Forum OpenACS Q&A: PostgreSQL data disappeared

Collapse
Posted by Jarkko Laine on
I already thought that my so far unfortunate Oracle installation process finally ended happily. Too early.

After installing ora8 database I tried according to Bruno's instructions to reboot the server to test if Oracle starts on boot. Well, the server didn't reboot. What makes everything a bit more tricky is that the server is in Finland and I'm in Switzerland.

So I asked some help and my colleagues back home discovered that the shutdown process hadn't gone through, but the umount of /usr had resulted in an illegal seek. They made a hard reboot and the server had booted fine when I came to school today. Or so I thought...

My suspicions woke up when trying to load front page of my site welcomed me to install OpenACS. A dotlrn installation in another port said it couldn't connect to database.

Trying to launch psql revealed the dark truth: two of the (test) databases had totally disappeared, and the only one left was empty:

suisse-dev=# \d
No relations found.
suisse-dev=# 
I'm totally knocked out.
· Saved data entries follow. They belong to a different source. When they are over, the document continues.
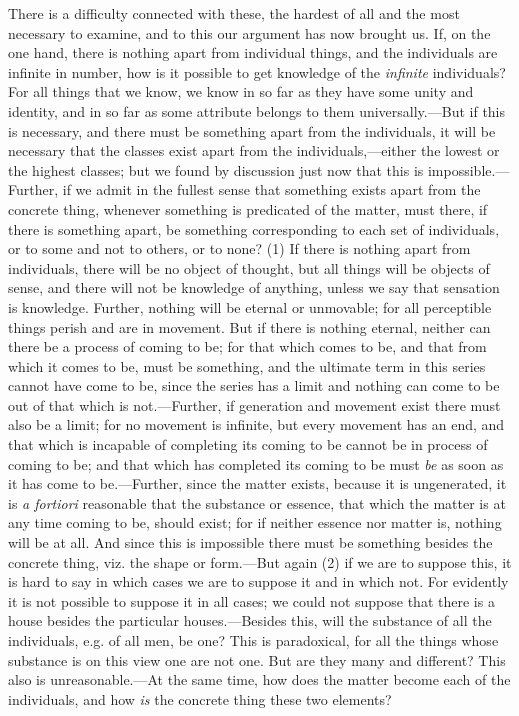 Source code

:
There is a difficulty connected with these, the hardest of all and the most necessary to examine, and to this our argument has now brought us. If, on the one hand, there is nothing apart from individual things, and the individuals are infinite in number, how is it possible to get knowledge of the \emph{infinite} individuals? For all things that we know, we know in so far as they have some unity and identity, and in so far as some attribute belongs to them universally.—But if this is necessary, and there must be something apart from the individuals, it will be necessary that the classes exist apart from the individuals,—either the lowest or the highest classes; but we found by discussion just now that this is impossible.—Further, if we admit in the fullest sense that something exists apart from the concrete thing, whenever something is predicated of the matter, must there, if there is something apart, be something corresponding to each set of individuals, or to some and not to others, or to none? (1) If there is nothing apart from individuals, there will be no object of thought, but all things will be objects of sense, and there will not be knowledge of anything, unless we say that sensation is knowledge. Further, nothing will be eternal or unmovable; for all perceptible things perish and are in movement. But if there is nothing eternal, neither can there be a process of coming to be; for that which comes to be, and that from which it comes to be, must be something, and the ultimate term in this series cannot have come to be, since the series has a limit and nothing can come to be out of that which is not.—Further, if generation and movement exist there must also be a limit; for no movement is infinite, but every movement has an end, and that which is incapable of completing its coming to be cannot be in process of coming to be; and that which has completed its coming to be must \emph{be} as soon as it has come to be.—Further, since the matter exists, because it is ungenerated, it is \emph{a fortiori} reasonable that the substance or essence, that which the matter is at any time coming to be, should exist; for if neither essence nor matter is, nothing will be at all. And since this is impossible there must be something besides the concrete thing, viz. the shape or form.—But again (2) if we are to suppose this, it is hard to say in which cases we are to suppose it and in which not. For evidently it is not possible to suppose it in all cases; we could not suppose that there is a house besides the particular houses.—Besides this, will the substance of all the individuals, e.g. of all men, be one? This is paradoxical, for all the things whose substance is on this view one are not one. But are they many and different? This also is unreasonable.—At the same time, how does the matter become each of the individuals, and how \emph{is} the concrete thing these two elements?

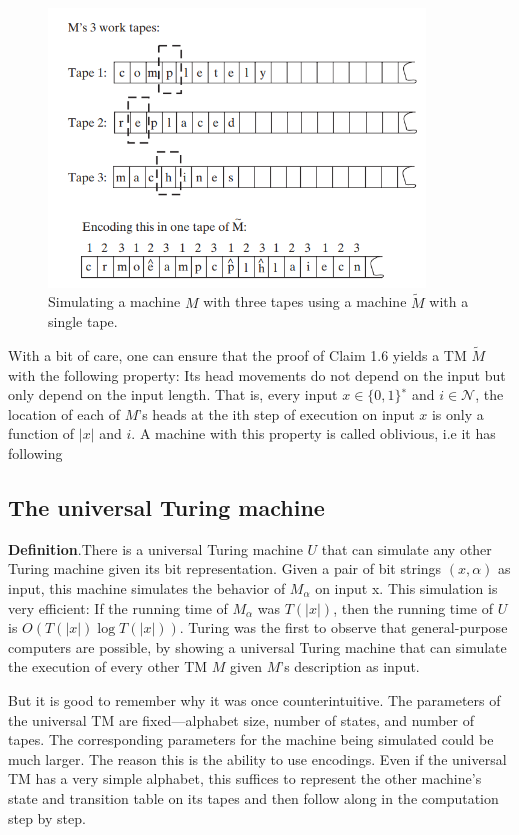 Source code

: \documentclass[a4paper,12pt]{article}
\begin{document}
\begin{figure}[!ht]
\centering
\includegraphics[width=10cm]{s2.png}
\caption{Simulating a machine $M$ with three tapes using a machine $\widetilde{M}$ with a single tape.}
\label{fig:scetch2}
\end{figure}

With a bit of care, one can ensure that the proof of Claim 1.6 yields a TM $\widetilde{M}$ with the following property: Its head movements do not depend on the input but only depend on
the input length. That is, every input $x \in \{0, 1\}^{∗}$ and $i \in \mathcal{N}$, the location of each of $M$’s
heads at the ith step of execution on input $x$ is only a function of $|x|$ and $i$. A machine
with this property is called oblivious, i.e it has following 

\subsection{The universal Turing machine}
\textbf{Definition}.There is a universal Turing machine $U$ that can simulate any other Turing machine given
its bit representation. Given a pair of bit strings $(x, \alpha)$ as input, this machine simulates
the behavior of $M_\alpha$ on input x. This simulation is very efficient: If the running time of
$M_\alpha$ was $T(|x|)$, then the running time of $U$ is $O(T(|x|) \log{T(|x|)})$.
Turing was the first to observe that general-purpose computers are possible, by showing
a universal Turing machine that can simulate the execution of every other TM $M$ given
$M$’s description as input.

But it is
good to remember why it was once counterintuitive. The parameters of the universal
TM are fixed—alphabet size, number of states, and number of tapes. The corresponding
parameters for the machine being simulated could be much larger. The reason this is the ability to use encodings. Even if the universal TM has a
very simple alphabet, this suffices to represent the other machine’s state and transition
table on its tapes and then follow along in the computation step by step.
\end{document}
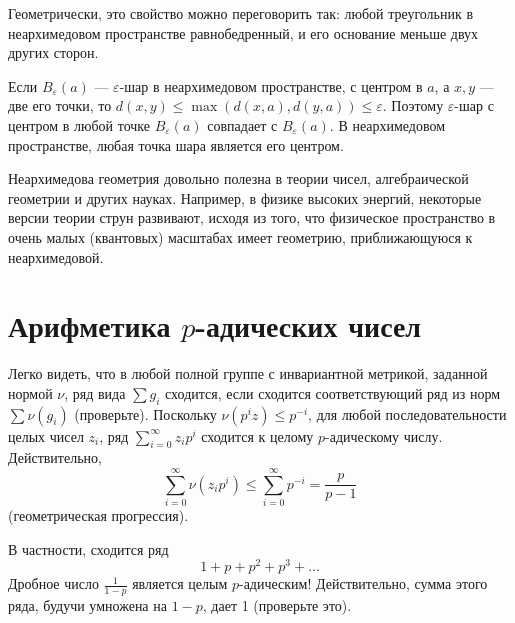 \documentclass[12pt]{book}
\renewcommand{\epsilon}{\varepsilon}
\theoremstyle{upshape}
\theoremstyle{generic}
\theoremstyle{upshapenonumber}
\newcommand{\следствие}{%
     \refstepcounter{teorema}
     {\noindent\bf Следствие \thechapter.\arabic{teorema}:\ }}
\newcommand{\пример}{%
     \refstepcounter{teorema}
     {\noindent\bf Пример \thechapter.\arabic{teorema}:\ }}
\newcommand{\лемма}{%
     \refstepcounter{teorema}
     {\noindent\bf Лемма \thechapter.\arabic{teorema}:\ }}
\newcommand{\теорема}{%
     \refstepcounter{teorema}
     {\noindent\bf Теорема \thechapter.\arabic{teorema}:\ }}
\newcommand{\утверждение}{%
     \refstepcounter{teorema}
     {\noindent\bf Утверждение \thechapter.\arabic{teorema}:\ }}
\begin{document}
Геометрически, это свойство можно
переговорить так: любой треугольник в неархимедовом пространстве
равнобедренный, и его основание меньше 
двух других сторон.

Если $B_\epsilon(a)$ --- $\epsilon$-шар в неархимедовом
пространстве, с центром в $a$, а $x, y$ --- две его точки,
то $d(x,y) \leq \max( d(x,a), d(y, a)) \leq \epsilon$.
Поэтому $\epsilon$-шар с центром в любой точке
$B_\epsilon(a)$ совпадает с $B_\epsilon(a)$.
В неархимедовом пространстве, любая точка
шара является его центром.

Неархимедова геометрия довольно полезна в теории чисел,
алгебраической геометрии и других науках. 
Например, в физике высоких энергий, некоторые версии
теории струн развивают, исходя из того, что
физическое пространство в очень малых (квантовых) 
масштабах имеет геометрию, приближающуюся
к неархимедовой. 


\section{Арифметика $p$-адических чисел}



Легко видеть, что в любой полной группе с инвариантной
метрикой, заданной нормой $\nu$, ряд вида $\sum g_i$ 
сходится, если сходится соответствующий ряд из норм 
$\sum\nu(g_i)$ (проверьте). Поскольку
$\nu(p^i z) \leq p^{-i}$, для любой последовательности
целых чисел $z_i$, ряд $\sum_{i=0}^\infty z_i p^{i}$
сходится к целому $p$-адическому числу. Действительно,
\[
\sum _{i=0}^\infty \nu(z_i p^{i}) \leq \sum _{i=0}^\infty
p^{-i} = \frac {p}{p-1}
\]
(геометрическая прогрессия).

В частности, сходится ряд
\[
1 + p + p^2 + p^3 + ...
\]
Дробное число $\frac {1}{1-p}$ является целым
$p$-адическим! Действительно, сумма этого ряда,
будучи умножена на $1-p$, дает 1 (проверьте это).
\end{document}
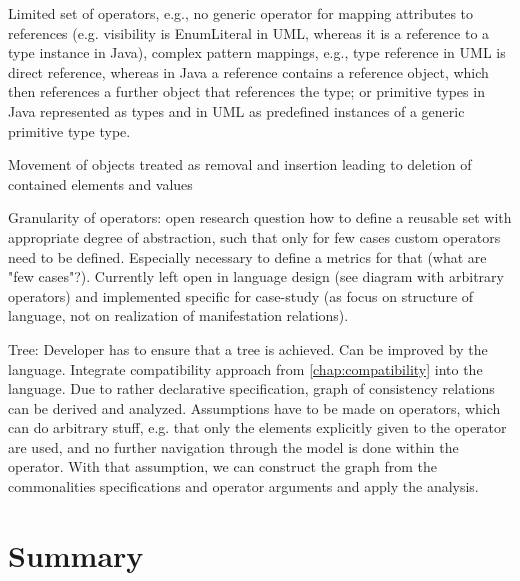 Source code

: Limited set of operators, e.g., no generic operator for mapping attributes to references (e.g. visibility is EnumLiteral in UML, whereas it is a reference to a type instance in Java), complex pattern mappings, e.g., type reference in UML is direct reference, whereas in Java a reference contains a reference object, which then references a further object that references the type; or primitive types in Java represented as types and in UML as predefined instances of a generic primitive type type.

Movement of objects treated as removal and insertion leading to deletion of contained elements and values


Granularity of operators: open research question how to define a reusable set with appropriate degree of abstraction, such that only for few cases custom operators need to be defined. Especially necessary to define a metrics for that (what are "few cases"?). Currently left open in language design (see diagram with arbitrary operators) and implemented specific for case-study (as focus on structure of language, not on realization of manifestation relations).

Tree: Developer has to ensure that a tree is achieved. Can be improved by the language. Integrate compatibility approach from \autoref{chap:compatibility} into the language. Due to rather declarative specification, graph of consistency relations can be derived and analyzed. Assumptions have to be made on operators, which can do arbitrary stuff, e.g. that only the elements explicitly given to the operator are used, and no further navigation through the model is done within the operator. With that assumption, we can construct the graph from the commonalities specifications and operator arguments and apply the analysis.


\section{Summary}



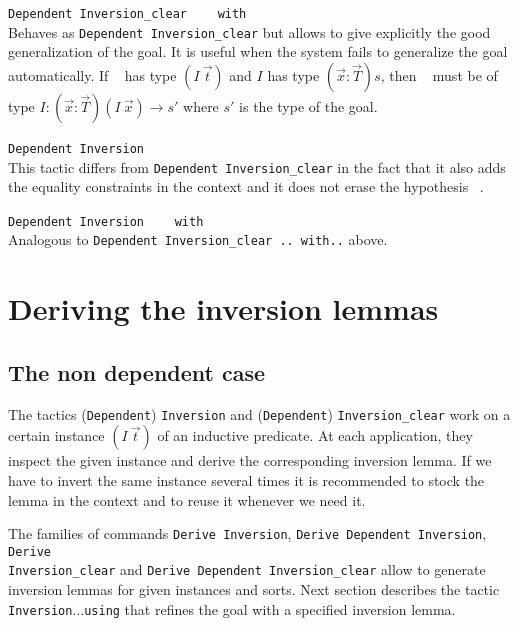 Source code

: \begin{Variants}

\item \texttt{Dependent Inversion\_clear } \ident~ \texttt{ with } \term\\
 \noindent Behaves as \texttt{Dependent Inversion\_clear} but allows to give
  explicitly the good generalization of the goal. It is useful when
  the system fails to generalize the goal automatically. If
  \ident~ has type $(I~\vec{t})$ and $I$ has type
  $(\vec{x}:\vec{T})s$,   then \term~  must be of type
  $I:(\vec{x}:\vec{T})(I~\vec{x})\rightarrow s'$ where $s'$ is the
  type of the goal.



\item \texttt{Dependent Inversion} \ident~\\
 This tactic differs from   \texttt{Dependent Inversion\_clear} in the fact that
  it also  adds the equality constraints in the context and
  it does not erase  the hypothesis \ident~.

\item \texttt{Dependent Inversion } \ident~ \texttt{ with } \term \\
  Analogous to \texttt{Dependent Inversion\_clear .. with..} above. 
\end{Variants}



\section[Deriving the inversion lemmas]{Deriving the inversion lemmas\label{inversion_derivation}}
\subsection{The non dependent case}

The tactics (\texttt{Dependent}) \texttt{Inversion} and (\texttt{Dependent})
{\tt Inversion\_clear} work on a
certain instance $(I~\vec{t})$ of an inductive predicate. At each
application, they inspect the given instance and derive the
corresponding inversion lemma.  If we have to invert the same
instance several times it is recommended to stock the lemma in the
context and to reuse it whenever we need it.

The families of commands \texttt{Derive Inversion}, \texttt{Derive
Dependent Inversion}, \texttt{Derive} \\ {\tt Inversion\_clear} and \texttt{Derive Dependent Inversion\_clear}
allow to generate inversion lemmas for given instances and sorts.  Next
section describes the tactic \texttt{Inversion}$\ldots$\texttt{using} that refines the
goal with a specified inversion lemma.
What on earth can have happened?
Collapse
Posted by Jarkko Laine on
Another odd thing is, that server.log file doesn't give too much information (at least to me):
NOTICE:  identifier "acs_object_util__get_object_type" will be truncated to "acs_object_util\
__get_object_typ"
NOTICE:  identifier "acs_object_util__get_object_type" will be truncated to "acs_object_util\
__get_object_typ"
DEBUG:  pq_recvbuf: unexpected EOF on client connection
DEBUG:  pq_recvbuf: unexpected EOF on client connection
DEBUG:  pq_recvbuf: unexpected EOF on client connection
DEBUG:  pq_recvbuf: unexpected EOF on client connection
DEBUG:  pq_recvbuf: unexpected EOF on client connection
DEBUG:  pq_recvbuf: unexpected EOF on client connection
DEBUG:  pq_recvbuf: unexpected EOF on client connection
FATAL 1:  user "root" does not exist
Lock file "/usr/local/pgsql/data/postmaster.pid" already exists.
Is another postmaster (pid 1075) running in "/usr/local/pgsql/data"?
DEBUG:  smart shutdown request
DEBUG:  shutting down
DEBUG:  database system is shut down
Lock file "/tmp/.s.PGSQL.5432.lock" already exists.
Is another postmaster (pid 32391) using "/tmp/.s.PGSQL.5432"?
/usr/local/pgsql/bin/postmaster: cannot create UNIX stream port
DEBUG:  database system was shut down at 2002-09-16 16:30:24 EEST
DEBUG:  checkpoint record is at 0/13FA0A74
DEBUG:  redo record is at 0/13FA0A74; undo record is at 0/0; shutdown TRUE
DEBUG:  next transaction id: 1071418; next oid: 216948
DEBUG:  database system is ready
FATAL 1:  Database "testo-dev" does not exist in the system catalog.
FATAL 1:  Database "dotlrn-test" does not exist in the system catalog.
ERROR:  Relation "users" does not exist
FATAL 1:  Database "dotlrn-test" does not exist in the system catalog.
Lock file "/usr/local/pgsql/data/postmaster.pid" already exists.
Is another postmaster (pid 1219) running in "/usr/local/pgsql/data"?
DEBUG:  smart shutdown request
DEBUG:  pq_recvbuf: unexpected EOF on client connection
DEBUG:  pq_recvbuf: unexpected EOF on client connection
DEBUG:  pq_recvbuf: unexpected EOF on client connection
DEBUG:  shutting down
FATAL 1:  The database system is shutting down
FATAL 1:  The database system is shutting down
FATAL 1:  The database system is shutting down
DEBUG:  database system is shut down
DEBUG:  database system was shut down at 2002-12-18 13:57:42 EET
DEBUG:  checkpoint record is at 0/13FA6C98
DEBUG:  redo record is at 0/13FA6C98; undo record is at 0/0; shutdown TRUE
DEBUG:  next transaction id: 1071434; next oid: 216949
DEBUG:  database system is ready
DEBUG:  fast shutdown request
DEBUG:  shutting down
DEBUG:  database system is shut down
DEBUG:  database system was shut down at 2002-12-18 14:05:05 EET
DEBUG:  checkpoint record is at 0/13FA6CD8
DEBUG:  redo record is at 0/13FA6CD8; undo record is at 0/0; shutdown TRUE
DEBUG:  next transaction id: 1071437; next oid: 216949
DEBUG:  database system is ready
FATAL 1:  Database "nsadmin" does not exist in the system catalog.dstem is shutting down
FATAL 1:  The database system is shutting down
FATAL 1:  The database system is shutting down
DEBUG:  database system is shut down
DEBUG:  database system was shut down at 2002-12-18 13:57:42 EET
Collapse
Posted by Tom Jackson on

When they did the reboot, the postmaster.pid file was not removed. This means the postmaster process didn't startup as usual.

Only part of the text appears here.